Ichigo restait les yeux braqués sur son écran, prostré, incapable de regarder Uryuu en face après une telle déclaration.

Et ce dernier dut encore composer avec un tas d'émotions contradictoire. La peine, la compréhension, l'affection… La joie. Parce que s'il devait être honnête avec lui-même, le Quincy s'avouerait une chose : il était heureux d'être à l'origine de cette souffrance et de cette inquiétude.

_ J'ai toujours cru que c'était ce que je voulais. Avoir une vie normale, ne plus voir de fantômes, ne plus combattre. Seulement…

« Oui », pensa Uryuu. Il avait ébranlé ses plus profondes certitudes, et il en était étonnamment fier. C'était mal de penser comme ça, mais il n'arrivait tout simplement pas à enfouir cette fierté au fond de lui, comme il le souhaiterait.

Ishida fut pris d'une nouvelle bouffée d'affection, elle grandissait dans son ventre et remontait jusque dans sa poitrine, qui allait finir par éclater, à trop estimer le jeune homme en face de lui, à force de lui vouer cette folle admiration.

Il posa une main sur son épaule, éprouvant un besoin incontrôlable de le réconforter. Avoir le Shinigami si vulnérable sous ses yeux, le regard voilé, était une douce torture qui allait juste finir par le rendre dingue.

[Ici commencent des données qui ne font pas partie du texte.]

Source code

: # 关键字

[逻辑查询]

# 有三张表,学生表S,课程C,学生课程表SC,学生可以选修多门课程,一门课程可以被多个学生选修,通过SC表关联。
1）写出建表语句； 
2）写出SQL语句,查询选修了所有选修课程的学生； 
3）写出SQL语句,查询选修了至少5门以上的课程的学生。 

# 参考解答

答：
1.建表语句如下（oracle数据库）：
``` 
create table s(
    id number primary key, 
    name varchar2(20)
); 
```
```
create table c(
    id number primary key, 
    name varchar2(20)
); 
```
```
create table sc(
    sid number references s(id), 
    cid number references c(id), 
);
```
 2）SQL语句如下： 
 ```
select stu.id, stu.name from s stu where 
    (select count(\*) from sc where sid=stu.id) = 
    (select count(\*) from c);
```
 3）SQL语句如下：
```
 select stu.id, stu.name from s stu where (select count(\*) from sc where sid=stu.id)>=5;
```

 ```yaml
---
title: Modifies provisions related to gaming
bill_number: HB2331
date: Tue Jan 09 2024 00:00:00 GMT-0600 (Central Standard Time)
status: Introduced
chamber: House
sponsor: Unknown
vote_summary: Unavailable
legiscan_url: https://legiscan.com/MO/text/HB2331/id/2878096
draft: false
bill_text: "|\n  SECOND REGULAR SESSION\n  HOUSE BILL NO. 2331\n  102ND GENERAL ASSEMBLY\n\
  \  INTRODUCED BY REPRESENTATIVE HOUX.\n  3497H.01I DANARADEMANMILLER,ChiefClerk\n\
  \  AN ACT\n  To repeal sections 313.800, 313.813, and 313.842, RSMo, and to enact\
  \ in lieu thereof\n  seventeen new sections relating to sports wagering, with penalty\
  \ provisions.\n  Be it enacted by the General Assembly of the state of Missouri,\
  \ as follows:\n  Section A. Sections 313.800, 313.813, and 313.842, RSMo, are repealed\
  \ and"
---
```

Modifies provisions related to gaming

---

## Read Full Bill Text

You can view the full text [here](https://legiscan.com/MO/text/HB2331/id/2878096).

_ Quelle que soit ta décision, ce sera la bonne. Et… je te soutiendrai, quoiqu'il arrive.

Ichigo lui lança un regard, puis un léger sourire, qui retroussa à peine ses jolies lèvres ourlées. Uryuu les fixa un bref instant avant de lui rendre son sourire. Il finit par tapoter doucement l'épaule de son ami, un brin gêné.

_ Merci… souffla celui-ci en se détournant.

Ils continuèrent leur conversation, ou plutôt Ichigo termina de vider son sac, revenant avec Uryuu sur certains de ses combats, ceux qui l'avaient le plus marqué. Il lui parla de cette fois, dont Ishida avait été témoin, où la conscience du hollow avait totalement pris possession de lui. Il lui avoua du bout des lèvres combien il s'était senti minable en réalisant qu'il l'avait embroché, alors que le Quincy tentait de sauver son reste d'humanité. Ishida pardonna, semblant soulager à nouveau l'orangé d'un poids qui pesait surement très lourd sur son cœur.

Ichigo parla aussi longuement d'Aizen, de son désir de comprendre les motivations de son ennemi, et ils élaborèrent ensemble des théories sur ce qu'avait pu être la vie de l'ex capitaine de la cinquième division, cet individu surdoué probablement incompris de tous, et dont les convictions dépassaient l'entendement de ses congénères. Le Quincy fit une analogie intéressante, comparant Aizen à Lucifer, parce qu'après tout, c'était un peu la même histoire. Il avait trahi les dieux, souhaitant les renverser pour régner à leur place. Il avait choisi le libre arbitre à la dictature des âmes qu'imposait Soul society, attirant à lui celles qui s'étaient égarées pour en faire ses armes.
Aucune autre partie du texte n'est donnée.